Mike Stewart at Wildrose kennels successfully uses many similar concepts in his hunting dog training while Georges Hickox incorporated clicker training into her puppy diet. The positive side of training is something hunting dog trainers need to explore with an open mind and find what works well and adopt it in some form into their routine. It will make us all better coaches.

That said, without a good balance in all phases of training, you only use half or a quarter of your training tools while simultaneously reducing their effectiveness.

Mere coincidence? What was once the highest peak in hunting dog competition is now almost commonplace. The evolution of electronic collars, training and testing are linked. You may wonder whether or not this is good for hunting, but the fact remains: dogs and trainers are accomplishing feats that would have been inconceivable in the past.

This is due to the advent and development of the electronic collar and related training programs. It is not a coincidence.

Ignorance is truly bliss: Mr. Diaz and Mrs. Grossman have no idea how an electronic collar is used, or what level it can be tuned to, and they say so, but they still feel qualified to condemn it. Their sum total of education is watching people misuse the tools on themselves in YouTube videos – America’s anthology of silly behavior. Talk about positive reinforcement!

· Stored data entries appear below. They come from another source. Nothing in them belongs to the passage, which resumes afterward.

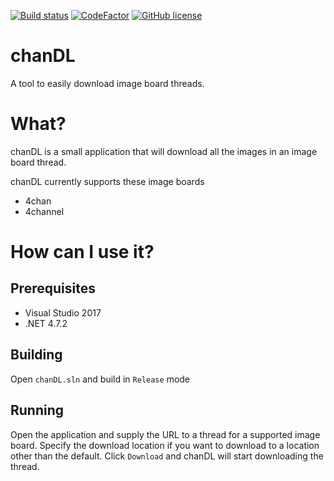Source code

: [![Build status](https://ci.appveyor.com/api/projects/status/qflbxoen5sbfogvb?svg=true)](https://ci.appveyor.com/project/puckzxz/chandl)
[![CodeFactor](https://www.codefactor.io/repository/github/puckzxz/chandl/badge)](https://www.codefactor.io/repository/github/puckzxz/chandl)
[![GitHub license](https://img.shields.io/github/license/puckzxz/chanDL.svg)](https://github.com/puckzxz/chanDL/blob/master/LICENSE)

# chanDL

A tool to easily download image board threads.

# What?

chanDL is a small application that will download all the images in an image board thread.

chanDL currently supports these image boards

* 4chan
* 4channel

# How can I use it?

## Prerequisites

* Visual Studio 2017
* .NET 4.7.2

## Building

Open `chanDL.sln` and build in `Release` mode

## Running

Open the application and supply the URL to a thread for a supported image board.  Specify the download location if you want to download to a location other than the default.  Click `Download` and chanDL will start downloading the thread.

The truth is, when used correctly, e-collars can be the fastest, most humane way to teach advanced concepts to a hunting dog from a distance. With varying levels of stimulation, the lowest of which really are almost undetectable, the amount of stimulation, yes that’s a nice way of saying “shock”, can be adjusted to each dog and the degree to which the individual situation the required. .

Contrary to popular belief, pressing a button on a transmitter does not require pain and does not make a dog do something like magic. And, as all electronic collar trainers know, making a dog overreact to a correction is not conducive to training.

Please Mr. Diaz stick to reviewing iPhone apps because you are clearly reproducing an ideological point of view without understanding the intricacies of dog training, or even the technological tools of the trade – this which is sad since it’s your job as a blogger for a tech site like Gizmodo.